**WORK TASK**
Below are records; please set down exactly the lines from the first through the one containing "categories: [package, develop]".

*** Opening of DATA TO USE ***

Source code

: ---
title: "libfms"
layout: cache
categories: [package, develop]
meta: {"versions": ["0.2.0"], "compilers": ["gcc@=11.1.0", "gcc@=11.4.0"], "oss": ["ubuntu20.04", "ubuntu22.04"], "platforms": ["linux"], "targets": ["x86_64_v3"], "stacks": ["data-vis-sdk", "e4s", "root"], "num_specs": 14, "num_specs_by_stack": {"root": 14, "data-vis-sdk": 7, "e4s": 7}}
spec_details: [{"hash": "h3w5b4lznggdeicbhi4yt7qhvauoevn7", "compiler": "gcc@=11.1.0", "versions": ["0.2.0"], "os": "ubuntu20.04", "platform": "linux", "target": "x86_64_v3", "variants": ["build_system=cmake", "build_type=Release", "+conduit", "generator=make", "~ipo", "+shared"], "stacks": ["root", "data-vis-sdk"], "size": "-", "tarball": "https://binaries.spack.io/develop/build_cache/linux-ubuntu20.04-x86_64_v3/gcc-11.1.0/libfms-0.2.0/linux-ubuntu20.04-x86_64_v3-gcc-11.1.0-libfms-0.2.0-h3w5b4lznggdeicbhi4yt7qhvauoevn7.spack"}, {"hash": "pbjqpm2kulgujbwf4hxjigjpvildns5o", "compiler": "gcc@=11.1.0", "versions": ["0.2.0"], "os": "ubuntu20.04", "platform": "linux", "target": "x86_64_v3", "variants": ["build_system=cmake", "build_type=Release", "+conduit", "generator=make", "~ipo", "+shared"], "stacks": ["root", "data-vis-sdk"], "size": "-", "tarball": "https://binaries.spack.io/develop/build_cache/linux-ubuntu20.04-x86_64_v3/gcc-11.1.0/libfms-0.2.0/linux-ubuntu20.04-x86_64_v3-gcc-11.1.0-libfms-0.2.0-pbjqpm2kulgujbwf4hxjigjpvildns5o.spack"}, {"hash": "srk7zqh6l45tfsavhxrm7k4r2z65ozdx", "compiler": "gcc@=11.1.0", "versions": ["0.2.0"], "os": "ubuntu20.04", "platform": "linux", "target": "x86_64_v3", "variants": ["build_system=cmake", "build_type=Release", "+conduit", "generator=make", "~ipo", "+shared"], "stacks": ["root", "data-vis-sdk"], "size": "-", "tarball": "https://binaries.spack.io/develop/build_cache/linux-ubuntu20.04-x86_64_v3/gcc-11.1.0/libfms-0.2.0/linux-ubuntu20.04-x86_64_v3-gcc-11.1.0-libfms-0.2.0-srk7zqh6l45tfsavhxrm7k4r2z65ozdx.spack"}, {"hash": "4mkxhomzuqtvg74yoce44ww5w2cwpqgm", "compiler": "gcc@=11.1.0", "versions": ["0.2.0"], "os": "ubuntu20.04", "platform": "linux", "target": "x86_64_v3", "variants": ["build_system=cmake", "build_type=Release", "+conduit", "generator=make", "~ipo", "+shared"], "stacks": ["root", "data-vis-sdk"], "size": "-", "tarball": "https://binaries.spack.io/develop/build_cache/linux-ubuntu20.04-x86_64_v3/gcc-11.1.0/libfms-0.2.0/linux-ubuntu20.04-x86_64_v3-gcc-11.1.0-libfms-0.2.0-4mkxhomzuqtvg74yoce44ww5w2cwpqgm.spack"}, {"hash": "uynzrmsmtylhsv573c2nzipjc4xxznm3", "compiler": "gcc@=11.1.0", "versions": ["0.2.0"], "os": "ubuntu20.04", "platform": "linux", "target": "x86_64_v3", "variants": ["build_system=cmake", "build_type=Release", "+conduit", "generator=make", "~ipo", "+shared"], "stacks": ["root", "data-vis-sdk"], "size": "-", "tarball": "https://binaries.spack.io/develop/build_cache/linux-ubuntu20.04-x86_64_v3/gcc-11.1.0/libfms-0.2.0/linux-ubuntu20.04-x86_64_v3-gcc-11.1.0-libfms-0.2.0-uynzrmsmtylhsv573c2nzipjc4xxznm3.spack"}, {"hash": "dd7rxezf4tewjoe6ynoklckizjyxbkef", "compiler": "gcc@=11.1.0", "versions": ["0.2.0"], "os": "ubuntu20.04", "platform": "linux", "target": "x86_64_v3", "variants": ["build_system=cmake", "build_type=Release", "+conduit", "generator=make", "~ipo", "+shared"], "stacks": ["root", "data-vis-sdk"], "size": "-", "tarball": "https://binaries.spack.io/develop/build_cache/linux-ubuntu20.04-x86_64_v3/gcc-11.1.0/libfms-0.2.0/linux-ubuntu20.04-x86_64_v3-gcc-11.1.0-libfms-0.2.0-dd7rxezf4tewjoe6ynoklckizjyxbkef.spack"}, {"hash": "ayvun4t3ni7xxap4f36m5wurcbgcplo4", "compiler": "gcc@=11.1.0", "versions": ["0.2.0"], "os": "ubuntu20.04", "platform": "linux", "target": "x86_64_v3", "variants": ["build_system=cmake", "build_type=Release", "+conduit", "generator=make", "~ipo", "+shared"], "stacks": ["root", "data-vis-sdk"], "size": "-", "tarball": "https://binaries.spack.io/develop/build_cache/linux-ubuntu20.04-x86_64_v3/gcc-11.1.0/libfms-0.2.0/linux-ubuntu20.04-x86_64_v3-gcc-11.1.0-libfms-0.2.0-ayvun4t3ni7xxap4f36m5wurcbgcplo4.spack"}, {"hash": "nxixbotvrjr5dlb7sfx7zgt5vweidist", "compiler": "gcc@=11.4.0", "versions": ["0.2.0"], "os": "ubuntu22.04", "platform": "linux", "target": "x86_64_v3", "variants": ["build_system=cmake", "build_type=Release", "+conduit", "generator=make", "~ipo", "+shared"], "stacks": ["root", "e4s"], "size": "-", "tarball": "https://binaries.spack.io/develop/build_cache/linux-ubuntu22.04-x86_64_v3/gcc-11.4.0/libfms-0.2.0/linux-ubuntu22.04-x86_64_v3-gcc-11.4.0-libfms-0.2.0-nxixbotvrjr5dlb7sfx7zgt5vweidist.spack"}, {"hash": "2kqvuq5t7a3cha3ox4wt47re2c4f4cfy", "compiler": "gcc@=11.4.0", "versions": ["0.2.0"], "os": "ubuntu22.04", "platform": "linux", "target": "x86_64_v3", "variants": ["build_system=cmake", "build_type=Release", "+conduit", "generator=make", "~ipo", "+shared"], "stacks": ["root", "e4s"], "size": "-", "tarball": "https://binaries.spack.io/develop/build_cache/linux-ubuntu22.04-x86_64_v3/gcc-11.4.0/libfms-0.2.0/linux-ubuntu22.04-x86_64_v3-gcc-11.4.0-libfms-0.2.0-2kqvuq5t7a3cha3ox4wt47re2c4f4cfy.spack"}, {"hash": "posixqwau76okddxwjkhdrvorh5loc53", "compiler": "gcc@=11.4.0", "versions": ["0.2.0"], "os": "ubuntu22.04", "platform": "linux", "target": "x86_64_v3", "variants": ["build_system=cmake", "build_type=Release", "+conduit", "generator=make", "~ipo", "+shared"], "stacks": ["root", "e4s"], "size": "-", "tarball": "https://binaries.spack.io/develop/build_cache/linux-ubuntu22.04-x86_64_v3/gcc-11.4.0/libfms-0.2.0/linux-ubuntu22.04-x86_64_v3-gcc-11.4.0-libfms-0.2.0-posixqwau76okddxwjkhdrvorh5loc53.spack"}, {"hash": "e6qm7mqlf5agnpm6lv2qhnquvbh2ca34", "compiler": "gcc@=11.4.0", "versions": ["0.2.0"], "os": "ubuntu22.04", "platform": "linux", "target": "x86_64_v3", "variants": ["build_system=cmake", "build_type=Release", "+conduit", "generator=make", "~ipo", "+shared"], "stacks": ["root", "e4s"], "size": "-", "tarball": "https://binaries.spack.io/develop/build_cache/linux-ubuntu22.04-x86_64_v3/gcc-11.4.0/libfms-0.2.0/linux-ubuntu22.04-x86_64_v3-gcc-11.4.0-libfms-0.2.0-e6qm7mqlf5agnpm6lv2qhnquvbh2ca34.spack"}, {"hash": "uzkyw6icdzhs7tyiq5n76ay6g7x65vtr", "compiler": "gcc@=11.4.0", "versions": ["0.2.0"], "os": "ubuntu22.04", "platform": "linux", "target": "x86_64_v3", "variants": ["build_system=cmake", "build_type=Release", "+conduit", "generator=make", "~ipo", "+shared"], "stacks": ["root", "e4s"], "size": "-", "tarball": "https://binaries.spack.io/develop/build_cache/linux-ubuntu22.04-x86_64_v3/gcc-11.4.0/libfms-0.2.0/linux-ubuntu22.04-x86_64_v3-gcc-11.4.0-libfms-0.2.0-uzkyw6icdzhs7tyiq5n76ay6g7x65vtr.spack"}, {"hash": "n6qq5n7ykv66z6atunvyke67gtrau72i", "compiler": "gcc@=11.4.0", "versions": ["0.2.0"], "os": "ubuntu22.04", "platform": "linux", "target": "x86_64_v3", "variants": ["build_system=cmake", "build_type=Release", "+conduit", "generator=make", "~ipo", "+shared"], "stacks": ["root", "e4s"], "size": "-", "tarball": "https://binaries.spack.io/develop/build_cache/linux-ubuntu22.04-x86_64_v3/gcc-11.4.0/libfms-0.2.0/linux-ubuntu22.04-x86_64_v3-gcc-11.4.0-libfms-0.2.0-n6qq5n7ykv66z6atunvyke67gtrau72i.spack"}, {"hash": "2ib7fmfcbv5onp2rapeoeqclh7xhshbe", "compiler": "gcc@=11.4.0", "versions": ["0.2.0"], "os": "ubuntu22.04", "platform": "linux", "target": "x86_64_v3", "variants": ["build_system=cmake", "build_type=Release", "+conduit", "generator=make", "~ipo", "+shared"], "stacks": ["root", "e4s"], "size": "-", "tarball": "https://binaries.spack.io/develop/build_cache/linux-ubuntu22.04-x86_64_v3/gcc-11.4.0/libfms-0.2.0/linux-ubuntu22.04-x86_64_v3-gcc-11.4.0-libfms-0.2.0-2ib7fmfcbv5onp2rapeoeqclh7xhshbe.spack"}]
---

*** Close of DATA TO USE ***

**WRITTEN RESPONSE**
Source code

: ---
title: "libfms"
layout: cache
categories: [package, develop]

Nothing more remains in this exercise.